Russ Vitale is a producer and rapper from the DIEMON crew, a collective of like-minded visual and musical artists. The acronym stands for “Do It Everyday Music Or Nothing,” and judging from the striking album cover (that’s an eye, by the way), I was expecting something really interesting and heady, if not a spectacular introduction to an unknown artist. Sigh. Straight From Limbo stands nowhere near a horrible effort, but the distance between his talents as a rapper and as a producer is quite puzzling.
Despite this being Russ’s third project, at least underneath the DIEMON banner, he still suffers from the incorrigible sameness regarding topical diversity that sets back rookie rappers. His remedy, although equally overdone, is to rap at a generally fast clip and sound like every bar was the best one he’s written, hoping that listeners rely more on his ability to flow than the other pretty important aspect. Sometimes he even sings, but its better to overlook that entirely.
The tactic works on the first track, “Straight From Limbo,” where he basically builds up a persona of sorts. Oh, he’s edgy! Oh, he might be mentally unstable! Oh no, he used the word “Devil” in his music! Then the songs tapers off as he pretends to “kill Katy Perry in [his] basement.” It’s such an out-of-left field road for the song to take, and a poor Eminem impersonation. After that, though, there’s nothing but fat blunts, fellatio and proverbial moneymaking on the topical roster. It gets old, and especially considering the 19-track length, it gets old fast.
But Russ’s saving grace, his surprisingly solid production, kept me vibing until the end. He may have a lack of things to spit about, but in terms of the musical bed, he brings a wealth of samples, high-quality stock drums and the ambitious drive to sculpt something with an undeniable groove. The sound on the title track felt like a lost Timbaland instrumental, with a synth line sauntering behind the hard-hitting, bass-rooted percussion, and the same applies for “Amazon” with the layered piano and soaring vocals under a funky drum pattern; the beat on “The Italian Job” has a choice guitar sample and classic MPC drums which follow the guttural rhythm of the bass. Aside from the overtly sunny beat on “Area 51” and typical chillwave-esque drone on “Holy Trinity,” Russ successfully sculpted a moody, spacey palette that would have greatly complimented more diverse content.
OK, I guess for technicality sake, he does paint a rather vague yet sad picture of family problems on “Serenity,” detailing his mother’s stay in rehab, his newfound alcoholism, and his father’s failed attempts at keeping them together. It sounds genuine and immediate, but the fact still remains that it’s the fifteenth track.
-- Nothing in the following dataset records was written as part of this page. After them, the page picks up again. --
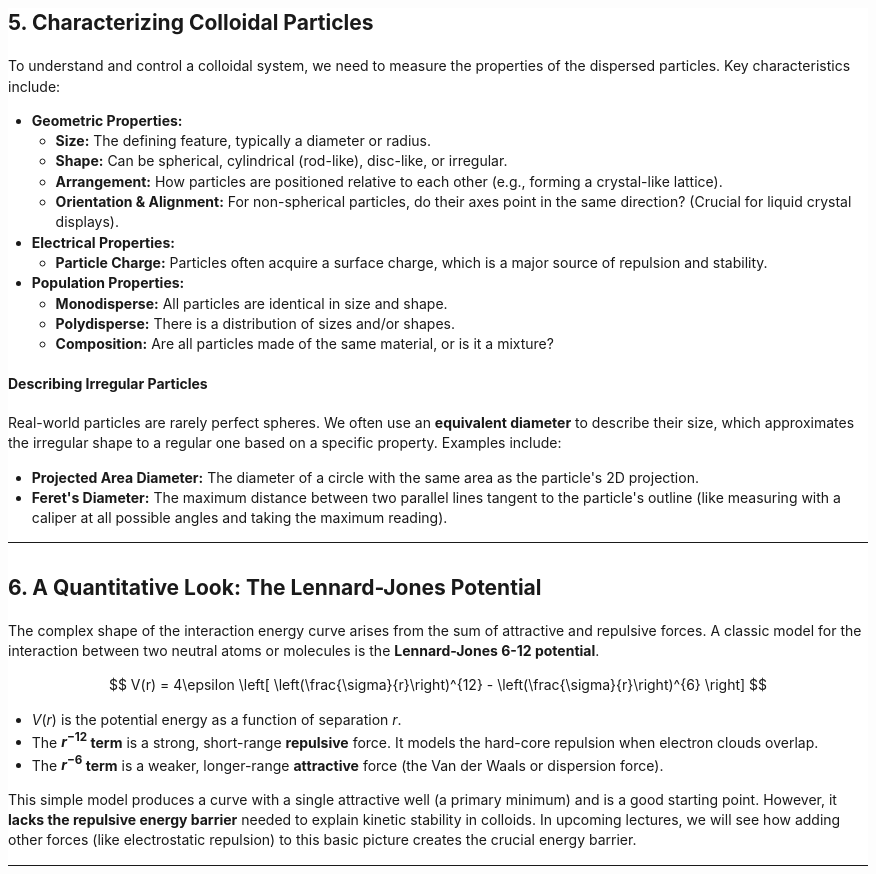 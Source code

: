 
## 5. Characterizing Colloidal Particles

To understand and control a colloidal system, we need to measure the properties of the dispersed particles. Key characteristics include:

- **Geometric Properties:**
  - **Size:** The defining feature, typically a diameter or radius.
  - **Shape:** Can be spherical, cylindrical (rod-like), disc-like, or irregular.
  - **Arrangement:** How particles are positioned relative to each other (e.g., forming a crystal-like lattice).
  - **Orientation & Alignment:** For non-spherical particles, do their axes point in the same direction? (Crucial for liquid crystal displays).
- **Electrical Properties:**
  - **Particle Charge:** Particles often acquire a surface charge, which is a major source of repulsion and stability.
- **Population Properties:**
  - **Monodisperse:** All particles are identical in size and shape.
  - **Polydisperse:** There is a distribution of sizes and/or shapes.
  - **Composition:** Are all particles made of the same material, or is it a mixture?

#### Describing Irregular Particles

Real-world particles are rarely perfect spheres. We often use an **equivalent diameter** to describe their size, which approximates the irregular shape to a regular one based on a specific property. Examples include:

- **Projected Area Diameter:** The diameter of a circle with the same area as the particle's 2D projection.
- **Feret's Diameter:** The maximum distance between two parallel lines tangent to the particle's outline (like measuring with a caliper at all possible angles and taking the maximum reading).

---

## 6. A Quantitative Look: The Lennard-Jones Potential

The complex shape of the interaction energy curve arises from the sum of attractive and repulsive forces. A classic model for the interaction between two neutral atoms or molecules is the **Lennard-Jones 6-12 potential**.

$$
V(r) = 4\epsilon \left[ \left(\frac{\sigma}{r}\right)^{12} - \left(\frac{\sigma}{r}\right)^{6} \right]
$$

- $V(r)$ is the potential energy as a function of separation $r$.
- The **$r^{-12}$ term** is a strong, short-range **repulsive** force. It models the hard-core repulsion when electron clouds overlap.
- The **$r^{-6}$ term** is a weaker, longer-range **attractive** force (the Van der Waals or dispersion force).

This simple model produces a curve with a single attractive well (a primary minimum) and is a good starting point. However, it **lacks the repulsive energy barrier** needed to explain kinetic stability in colloids. In upcoming lectures, we will see how adding other forces (like electrostatic repulsion) to this basic picture creates the crucial energy barrier.

---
If he truly wanted listeners to consider his inner torment, he would not have layered it with his open love of chemical and alcoholic impairment on the latter fourteen.
I don’t want to slam the guy or anything, but Straight From Limbo is a disappointing example of misguided talent. It would not give me concern had he created speaker-destroying Lex Luger beats, because the context would be different. Russ thinks he’s the shit, as he states multiple times on the album. Well, he can try to mask the smell with his great beats, but until his lyrical game improves, the stench will persist.